**What to produce:** Lines in the listing below containing the string "cref" are to be identified and copied.

**Records to use:**
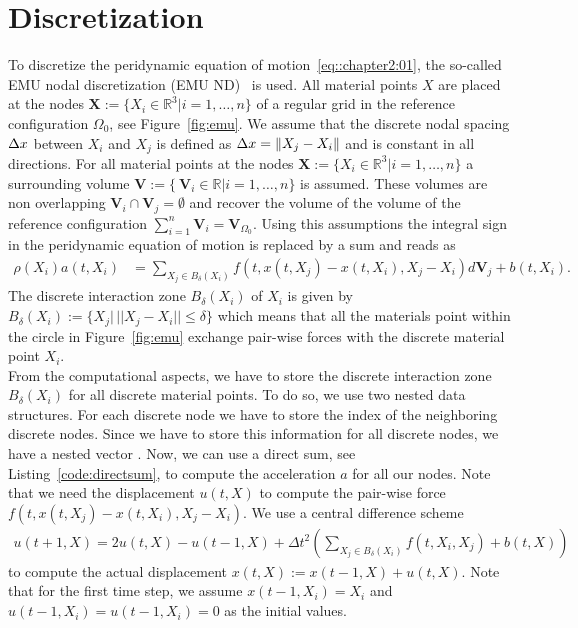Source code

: \section{Discretization}
To discretize the peridynamic equation of motion~\eqref{eq::chapter2:01}, the so-called EMU nodal discretization (EMU ND)~\cite{parks2008implementing} is used. All material points $X$ are placed at the nodes $\mathbf{X}:=\lbrace X_i \in \mathbb{R}^3\vert i=1,\ldots,n\rbrace$ of a regular grid in the reference configuration $\Omega_0$, see Figure~\ref{fig:emu}. We assume that the  discrete nodal spacing ${\Delta x}$ between $X_i$ and $X_j$ is defined as ${\Delta x} = \Vert X_j - X_i \Vert$ and is constant in all directions. For all material points at the nodes $\mathbf{X}:=\lbrace X_i \in \mathbb{R}^3\vert i=1,\ldots,n\rbrace$ a surrounding volume $\mathbf{V}:=\lbrace\ \mathbf{V}_i \in \mathbb{R}\vert i=1,\ldots,n\rbrace$ is assumed. These volumes are non overlapping $\mathbf{V}_i \cap \mathbf{V}_j = \emptyset$ and recover the volume of the volume of the reference configuration $\sum_{i=1}^n \mathbf{V}_i = \mathbf{V}_{\Omega_0}$. Using this assumptions the integral sign in the peridynamic equation of motion is replaced by a sum and reads as
\begin{align}
\rho(X_i)a(t,X_i)&=\sum\limits_{X_j\in B_\delta(X_i)}  f\left(t,x(t,X_j)-x(t,X_i), X_j-X_i\right)d\mathbf{V}_j + b(t,X_i) \text{.}
\label{eq:discrete:pd}
\end{align}
The discrete interaction zone $B_\delta(X_i)$ of $X_i$ is given by $B_\delta(X_i):=\lbrace X_j \vert \,\vert\vert X_j-X_i\vert\vert \leq \delta\rbrace$ which means that all the materials point within the circle in Figure~\ref{fig:emu} exchange pair-wise forces with the discrete material point $X_i$.\\

From the computational aspects, we have to store the discrete interaction zone $B_\delta(X_i)$ for all discrete material points. To do so, we use two nested  data structures. For each discrete node we have  to store the index of the neighboring discrete nodes. Since we have to store this information for all discrete nodes, we have a nested vector . Now, we can use a direct sum, see Listing~\ref{code:directsum}, to compute the acceleration $a$ for all our nodes. Note that we need the displacement 
$u(t,X)$ to compute the pair-wise force $f\left(t,x(t,X_j)-x(t,X_i), X_j-X_i\right)$. We use a central difference scheme 
\begin{align}
u(t+1,X) =  2 u(t,X) - u(t-1,X) + \Delta t^2 \left(\sum\limits_{X_j\in B_\delta(X_i)} f(t,X_i,X_j)+b(t,X)\right)
\label{eq:pd:displacement}
\end{align}
to compute the actual displacement $x(t,X):= x(t-1,X) + u(t,X)$. Note that for the first time step, we assume $x(t-1,X_i)=X_i$ and $u(t-1,X_i)=u(t-1,X_i)=0$ as the initial values.

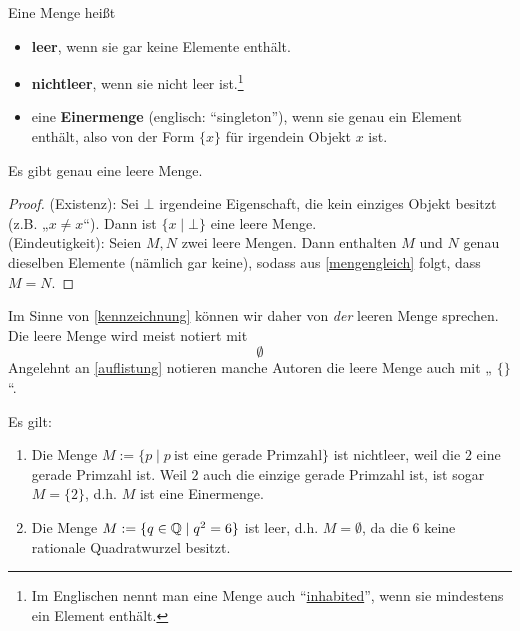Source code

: \begin{defin}  
    Eine Menge heißt
    \begin{itemize}
        \item \textbf{leer}, wenn sie gar keine Elemente enthält.
        \item \textbf{nichtleer}, wenn sie nicht leer ist.\footnote{Im Englischen nennt man eine Menge auch ``\href{https://en.wikipedia.org/wiki/Inhabited_set}{inhabited}'', wenn sie mindestens ein Element enthält.}
        \item eine \textbf{Einermenge} (englisch: ``singleton''), wenn sie genau ein Element enthält, also von der Form $\{x\}$ für irgendein Objekt $x$ ist.
    \end{itemize}
\end{defin}


\begin{satz} \label{leeremengeeind}
    Es gibt genau eine leere Menge.
\end{satz}
\begin{proof}
    (Existenz): Sei $\bot$ irgendeine Eigenschaft, die kein einziges Objekt besitzt (z.B. „$x\neq x$“). Dann ist $\{ x\mid \bot \}$ eine leere Menge. \\[0.5em]
    (Eindeutigkeit): Seien $M,N$ zwei leere Mengen. Dann enthalten $M$ und $N$ genau dieselben Elemente (nämlich gar keine), sodass aus \cref{mengengleich} folgt, dass $M=N$.
\end{proof}


\begin{nota}
    Im Sinne von \cref{kennzeichnung} können wir daher von \emph{der} leeren Menge sprechen. Die leere Menge wird meist notiert mit
        \[ \emptyset \]
    Angelehnt an \cref{auflistung} notieren manche Autoren die leere Menge auch mit „ $\{\}$ “.
\end{nota}


\begin{bsp}
    Es gilt:
    \begin{enumerate}
        \item Die Menge $M:=\{p\mid p\ \text{ist eine gerade Primzahl}\}$ ist nichtleer, weil die $2$ eine gerade Primzahl ist. Weil $2$ auch die einzige gerade Primzahl ist, ist sogar $M=\{2\}$, d.h. $M$ ist eine Einermenge.
        \item Die Menge $M:= \{ q\in \mathbb Q\mid q^2=6\}$ ist leer, d.h. $M=\emptyset$, da die $6$ keine rationale Quadratwurzel besitzt.
    \end{enumerate}
\end{bsp}


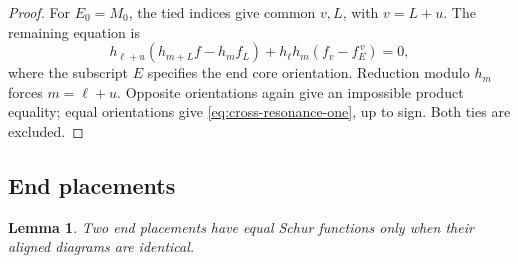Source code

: \documentclass[11pt,a4paper]{amsart}
\numberwithin{equation}{section}
\theoremstyle{plain}
\newtheorem{lemma}[theorem]{Lemma}
\theoremstyle{definition}
\begin{document}
\begin{proof}
For \(E_0=M_0\), the tied indices give common \(v,L\), with \(v=L+u\).  The remaining equation is
\[
 h_{\ell+u}(h_{m+L}f-h_mf_L)
       +h_\ell h_m(f_v-f_E^{\,v})=0,
\]
where the subscript \(E\) specifies the end core orientation.  Reduction modulo \(h_m\) forces \(m=\ell+u\).  Opposite orientations again give an impossible product equality; equal orientations give \eqref{eq:cross-resonance-one}, up to sign.  Both ties are excluded.
\end{proof}

\subsection{End placements}

\begin{lemma}\label{lem:end-placement-rigidity}
Two end placements have equal Schur functions only when their aligned diagrams are identical.
\end{lemma}
\end{document}
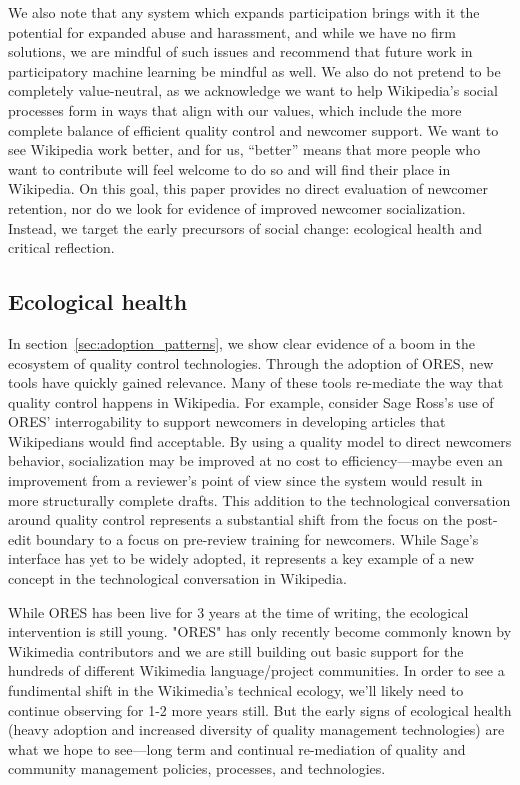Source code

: We also note that any system which expands participation brings with it the potential for expanded abuse and harassment, and while we have no firm solutions, we are mindful of such issues and recommend that future work in participatory machine learning be mindful as well. We also do not pretend to be completely value-neutral, as we acknowledge we want to help Wikipedia's social processes form in ways that align with our values, which include the more complete balance of efficient quality control and newcomer support. We want to see Wikipedia work better, and for us, ``better'' means that more people who want to contribute will feel welcome to do so and will find their place in Wikipedia. On this goal, this paper provides no direct evaluation of newcomer retention, nor do we look for evidence of improved newcomer socialization. Instead, we target the early precursors of social change: ecological health and critical reflection.

\subsection{Ecological health}
In section~\ref{sec:adoption_patterns}, we show clear evidence of a boom in the ecosystem of quality control technologies.  Through the adoption of ORES, new tools have quickly gained relevance.  Many of these tools re-mediate the way that quality control happens in Wikipedia.  For example, consider Sage Ross's use of ORES' interrogability to support newcomers in developing articles that Wikipedians would find acceptable.  By using a quality model to direct newcomers behavior, socialization may be improved at no cost to efficiency---maybe even an improvement from a reviewer's point of view since the system would result in more structurally complete drafts.  This addition to the technological conversation around quality control represents a substantial shift from the focus on the post-edit boundary\cite{geiger2012defense} to a focus on pre-review training for newcomers.  While Sage's interface has yet to be widely adopted, it represents a key example of a new concept in the technological conversation in Wikipedia.

While ORES has been live for 3 years at the time of writing, the ecological intervention is still young.  "ORES" has only recently become commonly known by Wikimedia contributors and we are still building out basic support for the hundreds of different Wikimedia language/project communities.  In order to see a fundimental shift in the Wikimedia's technical ecology, we'll likely need to continue observing for 1-2 more years still.  But the early signs of ecological health (heavy adoption and increased diversity of quality management technologies) are what we hope to see---long term and continual re-mediation of quality and community management policies, processes, and technologies.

**Your solution:**
    (Eindeutigkeit): Seien $M,N$ zwei leere Mengen. Dann enthalten $M$ und $N$ genau dieselben Elemente (nämlich gar keine), sodass aus \cref{mengengleich} folgt, dass $M=N$.
    Im Sinne von \cref{kennzeichnung} können wir daher von \emph{der} leeren Menge sprechen. Die leere Menge wird meist notiert mit
    Angelehnt an \cref{auflistung} notieren manche Autoren die leere Menge auch mit „ $\{\}$ “.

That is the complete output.